→ What this task involves: Say how many lines in the entries below have the word "文档结构" in them, giving only the number.

Extracted information section start

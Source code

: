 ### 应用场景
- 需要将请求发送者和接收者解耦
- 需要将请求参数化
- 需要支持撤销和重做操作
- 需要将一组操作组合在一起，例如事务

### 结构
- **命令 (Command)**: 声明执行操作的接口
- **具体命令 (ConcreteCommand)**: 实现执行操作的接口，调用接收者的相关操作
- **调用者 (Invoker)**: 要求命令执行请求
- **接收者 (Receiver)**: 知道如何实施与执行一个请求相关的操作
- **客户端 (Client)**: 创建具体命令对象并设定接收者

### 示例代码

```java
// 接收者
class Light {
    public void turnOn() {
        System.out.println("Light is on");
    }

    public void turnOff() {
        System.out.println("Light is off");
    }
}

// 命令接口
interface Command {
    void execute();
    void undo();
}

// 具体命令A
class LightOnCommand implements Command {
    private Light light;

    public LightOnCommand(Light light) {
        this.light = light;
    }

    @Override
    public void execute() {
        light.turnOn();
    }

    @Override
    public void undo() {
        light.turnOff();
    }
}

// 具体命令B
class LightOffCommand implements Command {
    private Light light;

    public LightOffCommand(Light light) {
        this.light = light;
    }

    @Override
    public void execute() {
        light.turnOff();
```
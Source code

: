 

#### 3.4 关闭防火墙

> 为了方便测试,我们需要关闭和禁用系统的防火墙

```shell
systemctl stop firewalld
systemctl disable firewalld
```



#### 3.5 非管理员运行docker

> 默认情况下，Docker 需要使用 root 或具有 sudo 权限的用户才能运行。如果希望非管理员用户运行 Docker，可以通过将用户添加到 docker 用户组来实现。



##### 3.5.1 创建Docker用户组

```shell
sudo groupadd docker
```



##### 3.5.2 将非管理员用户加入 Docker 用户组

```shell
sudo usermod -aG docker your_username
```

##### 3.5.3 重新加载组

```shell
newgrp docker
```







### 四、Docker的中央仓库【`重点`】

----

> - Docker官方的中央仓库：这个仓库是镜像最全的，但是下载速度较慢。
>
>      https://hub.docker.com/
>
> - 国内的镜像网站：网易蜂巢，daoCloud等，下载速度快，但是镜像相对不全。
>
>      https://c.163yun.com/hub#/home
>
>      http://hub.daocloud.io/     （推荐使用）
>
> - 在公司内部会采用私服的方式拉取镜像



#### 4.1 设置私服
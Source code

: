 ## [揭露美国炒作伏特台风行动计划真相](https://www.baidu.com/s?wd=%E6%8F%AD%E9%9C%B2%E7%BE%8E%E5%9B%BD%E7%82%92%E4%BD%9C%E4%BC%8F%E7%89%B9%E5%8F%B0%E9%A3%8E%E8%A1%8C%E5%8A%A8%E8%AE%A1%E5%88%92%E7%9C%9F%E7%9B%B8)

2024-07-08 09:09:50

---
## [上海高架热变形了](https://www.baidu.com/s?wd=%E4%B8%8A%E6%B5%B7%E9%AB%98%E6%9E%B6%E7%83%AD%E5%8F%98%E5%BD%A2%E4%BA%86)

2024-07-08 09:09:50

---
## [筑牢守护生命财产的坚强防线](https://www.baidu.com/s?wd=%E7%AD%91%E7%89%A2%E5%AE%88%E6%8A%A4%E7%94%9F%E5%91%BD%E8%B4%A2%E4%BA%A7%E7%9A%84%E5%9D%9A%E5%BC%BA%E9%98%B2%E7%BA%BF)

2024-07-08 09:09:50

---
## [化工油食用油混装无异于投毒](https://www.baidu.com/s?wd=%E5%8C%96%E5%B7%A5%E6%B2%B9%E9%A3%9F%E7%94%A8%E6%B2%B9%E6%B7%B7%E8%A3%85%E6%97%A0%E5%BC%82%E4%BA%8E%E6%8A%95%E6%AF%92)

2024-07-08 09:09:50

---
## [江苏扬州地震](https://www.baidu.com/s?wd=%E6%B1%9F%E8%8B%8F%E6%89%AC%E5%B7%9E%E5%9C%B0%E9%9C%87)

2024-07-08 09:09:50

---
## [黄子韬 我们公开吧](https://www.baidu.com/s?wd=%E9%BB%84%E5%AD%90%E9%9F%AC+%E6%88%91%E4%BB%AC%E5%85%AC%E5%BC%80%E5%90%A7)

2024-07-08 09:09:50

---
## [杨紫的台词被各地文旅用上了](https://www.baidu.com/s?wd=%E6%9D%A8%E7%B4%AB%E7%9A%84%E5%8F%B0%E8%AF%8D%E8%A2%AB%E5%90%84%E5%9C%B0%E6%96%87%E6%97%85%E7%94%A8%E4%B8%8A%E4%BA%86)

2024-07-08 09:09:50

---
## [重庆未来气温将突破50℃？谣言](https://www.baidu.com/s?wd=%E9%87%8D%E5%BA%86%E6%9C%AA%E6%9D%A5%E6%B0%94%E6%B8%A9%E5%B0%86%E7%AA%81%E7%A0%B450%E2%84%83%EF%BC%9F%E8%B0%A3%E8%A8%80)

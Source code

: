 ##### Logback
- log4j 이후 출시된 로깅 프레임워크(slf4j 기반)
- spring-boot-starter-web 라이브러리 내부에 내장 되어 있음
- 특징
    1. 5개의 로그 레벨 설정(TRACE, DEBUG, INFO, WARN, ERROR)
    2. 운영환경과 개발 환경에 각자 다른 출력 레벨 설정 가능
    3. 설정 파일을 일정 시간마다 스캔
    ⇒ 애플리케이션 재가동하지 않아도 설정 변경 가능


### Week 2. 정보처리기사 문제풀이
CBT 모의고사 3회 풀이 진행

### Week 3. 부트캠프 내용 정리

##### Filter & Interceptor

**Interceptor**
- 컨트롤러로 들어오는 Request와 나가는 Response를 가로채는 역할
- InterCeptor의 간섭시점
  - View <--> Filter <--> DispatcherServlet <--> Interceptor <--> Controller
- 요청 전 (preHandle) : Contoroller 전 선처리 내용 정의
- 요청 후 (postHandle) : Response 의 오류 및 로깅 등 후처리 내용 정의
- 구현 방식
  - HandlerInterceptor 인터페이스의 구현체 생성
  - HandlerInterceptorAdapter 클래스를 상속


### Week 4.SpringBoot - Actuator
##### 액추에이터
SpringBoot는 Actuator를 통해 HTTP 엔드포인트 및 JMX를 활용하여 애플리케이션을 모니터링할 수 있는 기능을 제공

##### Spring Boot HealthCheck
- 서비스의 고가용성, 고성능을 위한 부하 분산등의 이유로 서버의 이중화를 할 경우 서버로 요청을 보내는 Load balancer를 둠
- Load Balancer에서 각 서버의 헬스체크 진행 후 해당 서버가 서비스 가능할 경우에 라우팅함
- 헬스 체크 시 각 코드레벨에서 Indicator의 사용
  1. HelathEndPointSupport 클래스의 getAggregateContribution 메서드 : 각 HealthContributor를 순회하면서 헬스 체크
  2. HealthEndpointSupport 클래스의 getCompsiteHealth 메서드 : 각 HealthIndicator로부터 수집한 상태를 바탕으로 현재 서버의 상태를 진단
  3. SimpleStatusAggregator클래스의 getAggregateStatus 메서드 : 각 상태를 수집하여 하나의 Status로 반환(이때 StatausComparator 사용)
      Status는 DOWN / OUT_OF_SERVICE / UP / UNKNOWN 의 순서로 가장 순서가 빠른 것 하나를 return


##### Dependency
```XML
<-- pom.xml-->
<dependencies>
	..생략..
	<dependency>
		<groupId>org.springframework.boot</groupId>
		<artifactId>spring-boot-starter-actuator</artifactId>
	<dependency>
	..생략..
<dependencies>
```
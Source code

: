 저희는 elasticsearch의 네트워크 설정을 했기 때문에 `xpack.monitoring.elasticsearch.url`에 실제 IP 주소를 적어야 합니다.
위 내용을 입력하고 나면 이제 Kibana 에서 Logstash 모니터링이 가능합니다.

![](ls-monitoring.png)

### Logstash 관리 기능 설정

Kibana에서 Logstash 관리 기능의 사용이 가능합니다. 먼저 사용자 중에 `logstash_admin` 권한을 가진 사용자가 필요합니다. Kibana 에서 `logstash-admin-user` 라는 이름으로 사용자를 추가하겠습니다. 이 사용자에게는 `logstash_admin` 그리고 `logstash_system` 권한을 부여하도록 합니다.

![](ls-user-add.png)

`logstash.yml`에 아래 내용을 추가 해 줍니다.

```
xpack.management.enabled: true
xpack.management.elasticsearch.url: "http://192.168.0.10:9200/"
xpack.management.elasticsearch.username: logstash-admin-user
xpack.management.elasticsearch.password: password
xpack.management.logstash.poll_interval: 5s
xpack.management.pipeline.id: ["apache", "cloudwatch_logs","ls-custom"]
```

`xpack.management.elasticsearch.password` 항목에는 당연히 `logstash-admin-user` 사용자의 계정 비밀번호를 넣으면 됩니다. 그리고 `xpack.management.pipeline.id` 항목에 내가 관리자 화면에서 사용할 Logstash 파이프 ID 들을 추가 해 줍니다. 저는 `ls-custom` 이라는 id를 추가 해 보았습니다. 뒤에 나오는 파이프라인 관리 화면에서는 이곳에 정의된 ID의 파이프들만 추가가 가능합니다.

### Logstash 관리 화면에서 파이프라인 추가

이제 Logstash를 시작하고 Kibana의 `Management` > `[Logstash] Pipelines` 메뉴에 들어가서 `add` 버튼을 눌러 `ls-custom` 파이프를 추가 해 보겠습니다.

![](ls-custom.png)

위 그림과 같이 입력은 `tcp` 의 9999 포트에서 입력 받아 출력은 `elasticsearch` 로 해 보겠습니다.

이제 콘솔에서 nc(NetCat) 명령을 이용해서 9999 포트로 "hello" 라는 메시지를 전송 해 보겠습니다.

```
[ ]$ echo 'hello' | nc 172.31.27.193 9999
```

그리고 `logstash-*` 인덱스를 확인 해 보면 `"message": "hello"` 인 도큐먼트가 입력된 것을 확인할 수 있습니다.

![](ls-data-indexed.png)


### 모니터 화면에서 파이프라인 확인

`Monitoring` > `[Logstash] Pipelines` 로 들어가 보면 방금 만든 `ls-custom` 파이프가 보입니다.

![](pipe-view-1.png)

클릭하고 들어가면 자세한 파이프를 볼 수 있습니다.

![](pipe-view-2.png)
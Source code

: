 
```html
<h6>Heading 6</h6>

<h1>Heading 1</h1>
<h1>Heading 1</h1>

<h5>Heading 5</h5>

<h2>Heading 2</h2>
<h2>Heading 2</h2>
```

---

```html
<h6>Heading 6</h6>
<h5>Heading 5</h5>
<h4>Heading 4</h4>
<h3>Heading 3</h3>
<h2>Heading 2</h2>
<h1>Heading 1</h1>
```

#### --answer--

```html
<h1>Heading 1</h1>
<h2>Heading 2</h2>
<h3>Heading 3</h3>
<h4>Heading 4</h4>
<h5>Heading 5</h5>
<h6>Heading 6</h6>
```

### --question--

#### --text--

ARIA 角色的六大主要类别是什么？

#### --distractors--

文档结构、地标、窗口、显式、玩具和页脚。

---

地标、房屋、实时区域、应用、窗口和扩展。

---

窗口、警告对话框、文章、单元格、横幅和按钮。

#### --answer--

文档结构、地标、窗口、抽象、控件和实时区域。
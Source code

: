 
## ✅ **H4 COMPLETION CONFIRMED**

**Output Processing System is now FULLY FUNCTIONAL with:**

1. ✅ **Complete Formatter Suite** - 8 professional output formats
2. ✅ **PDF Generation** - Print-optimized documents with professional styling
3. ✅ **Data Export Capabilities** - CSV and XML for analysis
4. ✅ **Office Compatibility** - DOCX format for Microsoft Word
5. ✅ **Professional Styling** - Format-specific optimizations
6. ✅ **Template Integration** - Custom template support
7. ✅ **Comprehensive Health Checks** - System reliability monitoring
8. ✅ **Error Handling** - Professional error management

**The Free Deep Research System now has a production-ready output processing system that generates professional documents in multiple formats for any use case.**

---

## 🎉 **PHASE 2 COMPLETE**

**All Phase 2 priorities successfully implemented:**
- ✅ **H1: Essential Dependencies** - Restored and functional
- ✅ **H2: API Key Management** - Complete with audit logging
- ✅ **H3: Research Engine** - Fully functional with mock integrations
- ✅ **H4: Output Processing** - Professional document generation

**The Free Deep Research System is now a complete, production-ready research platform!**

Extracted information section end

→ Response to this exercise: 2